A 90-year-old woman was found dead in her Warrenton home Tuesday after her adult son drove to check on her from Ilwaco, Wash.

Apparently, the son checked in with her at noon daily, Stefanelli said. They last spoke Sunday, before the brunt of the storm. With the resulting damage and road closures, the son was unable to drive to Warrenton until Tuesday, when he found his mother on the floor.

She likely died early Monday, said Stefanelli, from falling and striking her head while checking on a window shattered by powerful winds.

On Wednesday, a 58-year-old Nehalem man died, apparently from a heart attack, while helping his daughter and son-in-law in Gearhart clear brush from their yard.

The man became unresponsive as he headed out to dispose of the debris. His son-in-law drove him to Providence Seaside Hospital, where doctors were unable to resuscitate him. He was pronounced dead at about 3 p.m.

Additional deaths were reported to the south in Tillamook County.

Electricity, telephone lines and other communications systems knocked out by the storm have mired emergency responders' efforts the past few days. Aside from keeping Stefanelli from properly notifying families of deaths, downed infrastructure lengthened the communication chain to getting bodies examined and notifying the sheriff, she said.

That may be why county officials stuck to claims that there were no storm-related deaths through 10 a.m. Wednesday, despite the Warrenton case earlier this week.

"We were hampered incredibly with lack of being able to get out of the exchange," Stefanelli said, referring to telephone service. "But things worked very well, and they will work even better next time."

Despite the lack of power, Stefanelli and her husband, Mark, have continued operations at their clinic, Seaside Urgent Care, this week.

Working by lamplight fueled by a home-model generator, they've treated a variety of injuries resulting from the storm.

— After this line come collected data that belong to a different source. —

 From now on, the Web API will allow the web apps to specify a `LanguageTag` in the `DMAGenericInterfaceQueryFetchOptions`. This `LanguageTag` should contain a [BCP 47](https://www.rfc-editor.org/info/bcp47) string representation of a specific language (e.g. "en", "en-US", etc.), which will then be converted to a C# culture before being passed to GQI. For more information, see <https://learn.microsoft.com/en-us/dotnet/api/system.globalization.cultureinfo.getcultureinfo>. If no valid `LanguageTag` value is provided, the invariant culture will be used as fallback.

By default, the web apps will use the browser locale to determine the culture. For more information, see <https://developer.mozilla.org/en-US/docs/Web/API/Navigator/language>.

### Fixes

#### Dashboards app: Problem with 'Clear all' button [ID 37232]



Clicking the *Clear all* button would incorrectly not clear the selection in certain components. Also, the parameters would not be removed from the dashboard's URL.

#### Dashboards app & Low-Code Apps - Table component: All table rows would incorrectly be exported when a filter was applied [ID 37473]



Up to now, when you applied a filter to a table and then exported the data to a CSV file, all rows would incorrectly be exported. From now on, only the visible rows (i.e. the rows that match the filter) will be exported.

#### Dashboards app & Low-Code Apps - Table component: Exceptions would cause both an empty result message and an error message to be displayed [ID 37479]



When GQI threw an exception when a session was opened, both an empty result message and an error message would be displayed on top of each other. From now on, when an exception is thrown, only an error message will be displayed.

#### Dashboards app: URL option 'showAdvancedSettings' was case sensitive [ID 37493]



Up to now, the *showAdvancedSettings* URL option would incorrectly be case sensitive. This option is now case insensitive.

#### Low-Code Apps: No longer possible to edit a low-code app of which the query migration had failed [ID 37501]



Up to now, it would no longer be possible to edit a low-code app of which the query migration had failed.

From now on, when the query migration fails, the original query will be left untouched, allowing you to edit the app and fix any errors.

At the beginning, accidents were often direct results of the rough, wet weather, like a broken arm after someone fell on a slippery porch, she said.

As time went on, patients often needed help because they couldn't get refills on medication. One man needed insulin. Others needed anti-seizure or blood pressure medication. Later, a Seaside man suffered a severe laceration on his eye while clearing brush.

County Sheriff Tom Bergin couldn't estimate the number of total injuries resulting from the storm but said they are "numerous."

He expects a full count from local hospitals and clinics in upcoming weeks.

Duane Mullins, chief of operations at Medix Ambulance, said that as of Wednesday, there hadn't been many calls for ambulances, although Medix drivers made "at least half a dozen" trips to Portland to help patients access advanced treatments or specialized doctors who couldn't get to the coast.

Phone service was still spotty then; people needing help had to known their local emergency office numbers, because 9-1-1 lines were down. A local fire department then would radio emergency dispatchers, who in turn would call Medix.

Mullins acknowledged some people might not have known where to get help. "That is a concern," he said. "Until we get to those people we don't know their condition."

Now, he expects call volume to increase, as workers clear trees from roadways and "they access people who have been trapped."

At 12:30 a.m. Thursday, a U.S. Coast Guard helicopter crew from Air Station Astoria evacuated a young woman brought to the base by ambulance from Providence Seaside Hospital, where she had been taken because of carbon monoxide poisoning.

She was flown to Legacy Emanuel Hospital in Portland and transferred to another hospital for treatment in a hyperbolic chamber, said Lt. j.g. Adam Davenport, a pilot on the Astoria flight.

The local station was initially asked to transport five patients with carbon monoxide poisoning, said Bob Coster, civilian search and rescue controller at Coast Guard Group Astoria. Four of the patients were stabilized, he said, and only a 28-year-old female was flown to Portland.

The injury was related to "use of a barbecue indoors," said Patti Atkins, the Seaside hospital's public affairs coordinator.